### Task details
Without any images, output the records below verbatim.

### Exercise data
__________________________________________________

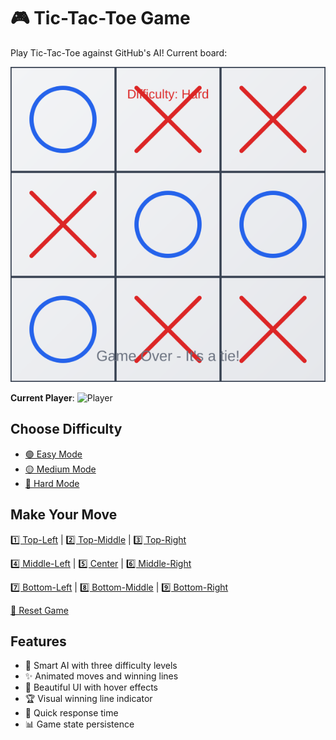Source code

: # 🎮 Tic-Tac-Toe Game

Play Tic-Tac-Toe against GitHub's AI! Current board:

<!-- game starts here -->
<p align="center">
  <img src="https://github.com/devdii/tic-tac-toe-game/raw/main/tic_tac_toe.svg?t=1745734103TIMESTAMP" alt="Tic-Tac-Toe board">
</p>

**Current Player**: ![Player](https://img.shields.io/badge/player-X-yellow)

## Choose Difficulty
- [🟢 Easy Mode](https://github.com/devdii/tic-tac-toe-game/issues/new?title=game%7Cdifficulty%7Ceasy&body=Just+click+%27Submit+new+issue%27.) 
- [🟡 Medium Mode](https://github.com/devdii/tic-tac-toe-game/issues/new?title=game%7Cdifficulty%7Cmedium&body=Just+click+%27Submit+new+issue%27.) 
- [🔴 Hard Mode](https://github.com/devdii/tic-tac-toe-game/issues/new?title=game%7Cdifficulty%7Chard&body=Just+click+%27Submit+new+issue%27.)

## Make Your Move
[1️⃣ Top-Left](https://github.com/devdii/tic-tac-toe-game/issues/new?title=game%7Cmove%7C0&body=Just+click+%27Submit+new+issue%27.) | 
[2️⃣ Top-Middle](https://github.com/devdii/tic-tac-toe-game/issues/new?title=game%7Cmove%7C1&body=Just+click+%27Submit+new+issue%27.) | 
[3️⃣ Top-Right](https://github.com/devdii/tic-tac-toe-game/issues/new?title=game%7Cmove%7C2&body=Just+click+%27Submit+new+issue%27.)

[4️⃣ Middle-Left](https://github.com/devdii/tic-tac-toe-game/issues/new?title=game%7Cmove%7C3&body=Just+click+%27Submit+new+issue%27.) | 
[5️⃣ Center](https://github.com/devdii/tic-tac-toe-game/issues/new?title=game%7Cmove%7C4&body=Just+click+%27Submit+new+issue%27.) | 
[6️⃣ Middle-Right](https://github.com/devdii/tic-tac-toe-game/issues/new?title=game%7Cmove%7C5&body=Just+click+%27Submit+new+issue%27.)

[7️⃣ Bottom-Left](https://github.com/devdii/tic-tac-toe-game/issues/new?title=game%7Cmove%7C6&body=Just+click+%27Submit+new+issue%27.) | 
[8️⃣ Bottom-Middle](https://github.com/devdii/tic-tac-toe-game/issues/new?title=game%7Cmove%7C7&body=Just+click+%27Submit+new+issue%27.) | 
[9️⃣ Bottom-Right](https://github.com/devdii/tic-tac-toe-game/issues/new?title=game%7Cmove%7C8&body=Just+click+%27Submit+new+issue%27.)

[🔄 Reset Game](https://github.com/devdii/tic-tac-toe-game/issues/new?title=game%7Creset&body=Just+click+%27Submit+new+issue%27.)
<!-- game ends here -->

## Features
- 🧠 Smart AI with three difficulty levels
- ✨ Animated moves and winning lines
- 🎨 Beautiful UI with hover effects
- 🏆 Visual winning line indicator
- 🔄 Quick response time
- 📊 Game state persistence
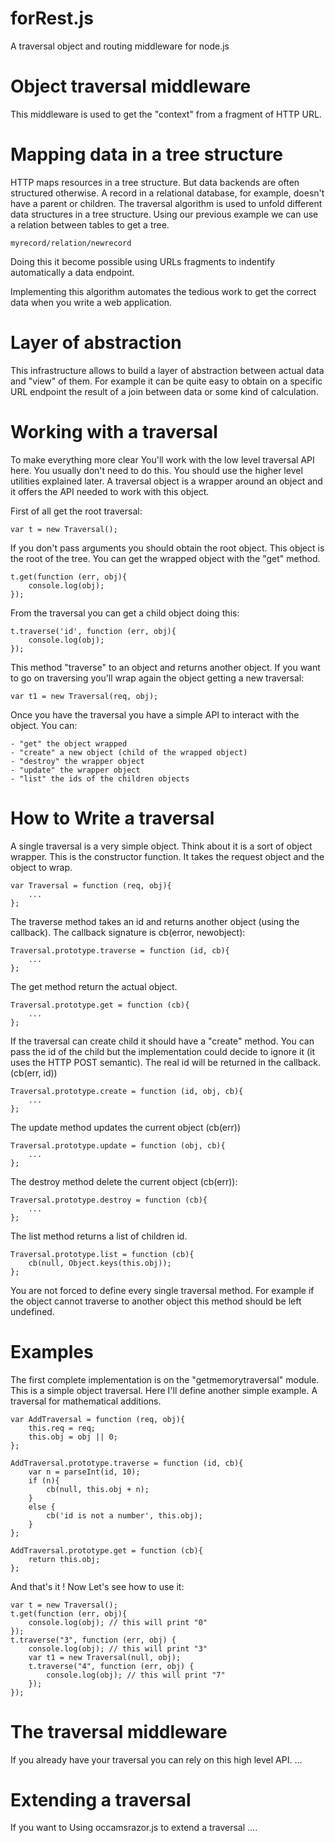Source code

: forRest.js
==========

A traversal object and routing middleware for node.js
 
Object traversal middleware
===========================

This middleware is used to get the "context" from a fragment of HTTP URL.

Mapping data in a tree structure
================================
HTTP maps resources in a tree structure.
But data backends are often structured otherwise. A record in a relational
database, for example, doesn't have a parent or children.
The traversal algorithm is used to unfold different data structures in a tree structure.
Using our previous example we can use a relation between tables to get a tree.

    myrecord/relation/newrecord

Doing this it become possible using URLs fragments to indentify automatically a data endpoint.

Implementing this algorithm automates the tedious work to get the correct data when you write a web application.

Layer of abstraction
====================
This infrastructure allows to build a layer of abstraction between actual data and "view" of them.
For example it can be quite easy to obtain on a specific URL endpoint the result of a join between data or some kind of calculation.

Working with a traversal
========================
To make everything more clear You'll work with the low level traversal API here.
You usually don't need to do this. You should use the higher level utilities explained later.
A traversal object is a wrapper around an object and it offers the API needed to work with this object.

First of all get the root traversal:
    
    var t = new Traversal();
    
If you don't pass arguments you should obtain the root object. This object is the root of the tree.
You can get the wrapped object with the "get" method.

    t.get(function (err, obj){
        console.log(obj);
    });

From the traversal you can get a child object doing this:

    t.traverse('id', function (err, obj){
        console.log(obj);
    });

This method "traverse" to an object and returns another object. If you want to go on
traversing you'll wrap again the object getting a new traversal:

    var t1 = new Traversal(req, obj);

Once you have the traversal you have a simple API to interact with the object. You can:

    - "get" the object wrapped
    - "create" a new object (child of the wrapped object)
    - "destroy" the wrapper object
    - "update" the wrapper object
    - "list" the ids of the children objects

How to Write a traversal
========================
A single traversal is a very simple object. Think about it is a sort of object wrapper.
This is the constructor function. It takes the request object and the object to wrap.

    var Traversal = function (req, obj){
        ...
    };


The traverse method takes an id and returns another object (using the callback).
The callback signature is cb(error, newobject):

    Traversal.prototype.traverse = function (id, cb){
        ...
    };

The get method return the actual object.

    Traversal.prototype.get = function (cb){
        ...
    };

If the traversal can create child it should have a "create" method. You can pass
the id of the child but the implementation could decide to ignore it
(it uses the HTTP POST semantic). The real id will be returned in the callback.
(cb(err, id))

    Traversal.prototype.create = function (id, obj, cb){
        ...
    };

The update method updates the current object (cb(err))

    Traversal.prototype.update = function (obj, cb){
        ...
    };

The destroy method delete the current object (cb(err)):

    Traversal.prototype.destroy = function (cb){
        ...
    };

The list method returns a list of children id. 

    Traversal.prototype.list = function (cb){
        cb(null, Object.keys(this.obj));
    };


You are not forced to define every single traversal method. For example if the
object cannot traverse to another object this method should be left undefined.

Examples
========
The first complete implementation is on the "getmemorytraversal" module. This is a simple object traversal.
Here I'll define another simple example. A traversal for mathematical additions.


    var AddTraversal = function (req, obj){
        this.req = req;
        this.obj = obj || 0;
    };

    AddTraversal.prototype.traverse = function (id, cb){
        var n = parseInt(id, 10);
        if (n){
            cb(null, this.obj + n);
        }
        else {
            cb('id is not a number', this.obj);
        }
    };

    AddTraversal.prototype.get = function (cb){
        return this.obj;
    };

And that's it ! Now Let's see how to use it:

    var t = new Traversal();
    t.get(function (err, obj){
        console.log(obj); // this will print "0"
    });
    t.traverse("3", function (err, obj) {
        console.log(obj); // this will print "3"
        var t1 = new Traversal(null, obj);
        t.traverse("4", function (err, obj) {
            console.log(obj); // this will print "7"
        });
    });




The traversal middleware
========================
If you already have your traversal you can rely on this high level API. 
...






Extending a traversal
=====================
If you want to 
Using occamsrazor.js to extend a traversal ....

__________________________________________________

### Completed task
Source code

: # 🎮 Tic-Tac-Toe Game

Play Tic-Tac-Toe against GitHub's AI! Current board:

<!-- game starts here -->
<p align="center">
  <img src="https://github.com/devdii/tic-tac-toe-game/raw/main/tic_tac_toe.svg?t=1745734103TIMESTAMP" alt="Tic-Tac-Toe board">
</p>

**Current Player**: ![Player](https://img.shields.io/badge/player-X-yellow)

## Choose Difficulty
- [🟢 Easy Mode](https://github.com/devdii/tic-tac-toe-game/issues/new?title=game%7Cdifficulty%7Ceasy&body=Just+click+%27Submit+new+issue%27.) 
- [🟡 Medium Mode](https://github.com/devdii/tic-tac-toe-game/issues/new?title=game%7Cdifficulty%7Cmedium&body=Just+click+%27Submit+new+issue%27.) 
- [🔴 Hard Mode](https://github.com/devdii/tic-tac-toe-game/issues/new?title=game%7Cdifficulty%7Chard&body=Just+click+%27Submit+new+issue%27.)

## Make Your Move
[1️⃣ Top-Left](https://github.com/devdii/tic-tac-toe-game/issues/new?title=game%7Cmove%7C0&body=Just+click+%27Submit+new+issue%27.) | 
[2️⃣ Top-Middle](https://github.com/devdii/tic-tac-toe-game/issues/new?title=game%7Cmove%7C1&body=Just+click+%27Submit+new+issue%27.) | 
[3️⃣ Top-Right](https://github.com/devdii/tic-tac-toe-game/issues/new?title=game%7Cmove%7C2&body=Just+click+%27Submit+new+issue%27.)

[4️⃣ Middle-Left](https://github.com/devdii/tic-tac-toe-game/issues/new?title=game%7Cmove%7C3&body=Just+click+%27Submit+new+issue%27.) | 
[5️⃣ Center](https://github.com/devdii/tic-tac-toe-game/issues/new?title=game%7Cmove%7C4&body=Just+click+%27Submit+new+issue%27.) | 
[6️⃣ Middle-Right](https://github.com/devdii/tic-tac-toe-game/issues/new?title=game%7Cmove%7C5&body=Just+click+%27Submit+new+issue%27.)

[7️⃣ Bottom-Left](https://github.com/devdii/tic-tac-toe-game/issues/new?title=game%7Cmove%7C6&body=Just+click+%27Submit+new+issue%27.) | 
[8️⃣ Bottom-Middle](https://github.com/devdii/tic-tac-toe-game/issues/new?title=game%7Cmove%7C7&body=Just+click+%27Submit+new+issue%27.) | 
[9️⃣ Bottom-Right](https://github.com/devdii/tic-tac-toe-game/issues/new?title=game%7Cmove%7C8&body=Just+click+%27Submit+new+issue%27.)

[🔄 Reset Game](https://github.com/devdii/tic-tac-toe-game/issues/new?title=game%7Creset&body=Just+click+%27Submit+new+issue%27.)
<!-- game ends here -->

## Features
- 🧠 Smart AI with three difficulty levels
- ✨ Animated moves and winning lines
- 🎨 Beautiful UI with hover effects
- 🏆 Visual winning line indicator
- 🔄 Quick response time
- 📊 Game state persistence
Source code

: forRest.js
==========

A traversal object and routing middleware for node.js
 
Object traversal middleware
===========================

This middleware is used to get the "context" from a fragment of HTTP URL.

Mapping data in a tree structure
================================
HTTP maps resources in a tree structure.
But data backends are often structured otherwise. A record in a relational
database, for example, doesn't have a parent or children.
The traversal algorithm is used to unfold different data structures in a tree structure.
Using our previous example we can use a relation between tables to get a tree.

    myrecord/relation/newrecord

Doing this it become possible using URLs fragments to indentify automatically a data endpoint.

Implementing this algorithm automates the tedious work to get the correct data when you write a web application.

Layer of abstraction
====================
This infrastructure allows to build a layer of abstraction between actual data and "view" of them.
For example it can be quite easy to obtain on a specific URL endpoint the result of a join between data or some kind of calculation.

Working with a traversal
========================
To make everything more clear You'll work with the low level traversal API here.
You usually don't need to do this. You should use the higher level utilities explained later.
A traversal object is a wrapper around an object and it offers the API needed to work with this object.

First of all get the root traversal:
    
    var t = new Traversal();
    
If you don't pass arguments you should obtain the root object. This object is the root of the tree.
You can get the wrapped object with the "get" method.

    t.get(function (err, obj){
        console.log(obj);
    });

From the traversal you can get a child object doing this:

    t.traverse('id', function (err, obj){
        console.log(obj);
    });

This method "traverse" to an object and returns another object. If you want to go on
traversing you'll wrap again the object getting a new traversal:

    var t1 = new Traversal(req, obj);

Once you have the traversal you have a simple API to interact with the object. You can:

    - "get" the object wrapped
    - "create" a new object (child of the wrapped object)
    - "destroy" the wrapper object
    - "update" the wrapper object
    - "list" the ids of the children objects

How to Write a traversal
========================
A single traversal is a very simple object. Think about it is a sort of object wrapper.
This is the constructor function. It takes the request object and the object to wrap.

    var Traversal = function (req, obj){
        ...
    };


The traverse method takes an id and returns another object (using the callback).
The callback signature is cb(error, newobject):

    Traversal.prototype.traverse = function (id, cb){
        ...
    };

The get method return the actual object.

    Traversal.prototype.get = function (cb){
        ...
    };

If the traversal can create child it should have a "create" method. You can pass
the id of the child but the implementation could decide to ignore it
(it uses the HTTP POST semantic). The real id will be returned in the callback.
(cb(err, id))

    Traversal.prototype.create = function (id, obj, cb){
        ...
    };

The update method updates the current object (cb(err))

    Traversal.prototype.update = function (obj, cb){
        ...
    };

The destroy method delete the current object (cb(err)):

    Traversal.prototype.destroy = function (cb){
        ...
    };

The list method returns a list of children id. 

    Traversal.prototype.list = function (cb){
        cb(null, Object.keys(this.obj));
    };


You are not forced to define every single traversal method. For example if the
object cannot traverse to another object this method should be left undefined.

Examples
========
The first complete implementation is on the "getmemorytraversal" module. This is a simple object traversal.
Here I'll define another simple example. A traversal for mathematical additions.


    var AddTraversal = function (req, obj){
        this.req = req;
        this.obj = obj || 0;
    };

    AddTraversal.prototype.traverse = function (id, cb){
        var n = parseInt(id, 10);
        if (n){
            cb(null, this.obj + n);
        }
        else {
            cb('id is not a number', this.obj);
        }
    };

    AddTraversal.prototype.get = function (cb){
        return this.obj;
    };

And that's it ! Now Let's see how to use it:

    var t = new Traversal();
    t.get(function (err, obj){
        console.log(obj); // this will print "0"
    });
    t.traverse("3", function (err, obj) {
        console.log(obj); // this will print "3"
        var t1 = new Traversal(null, obj);
        t.traverse("4", function (err, obj) {
            console.log(obj); // this will print "7"
        });
    });




The traversal middleware
========================
If you already have your traversal you can rely on this high level API. 
...






Extending a traversal
=====================
If you want to 
Using occamsrazor.js to extend a traversal ....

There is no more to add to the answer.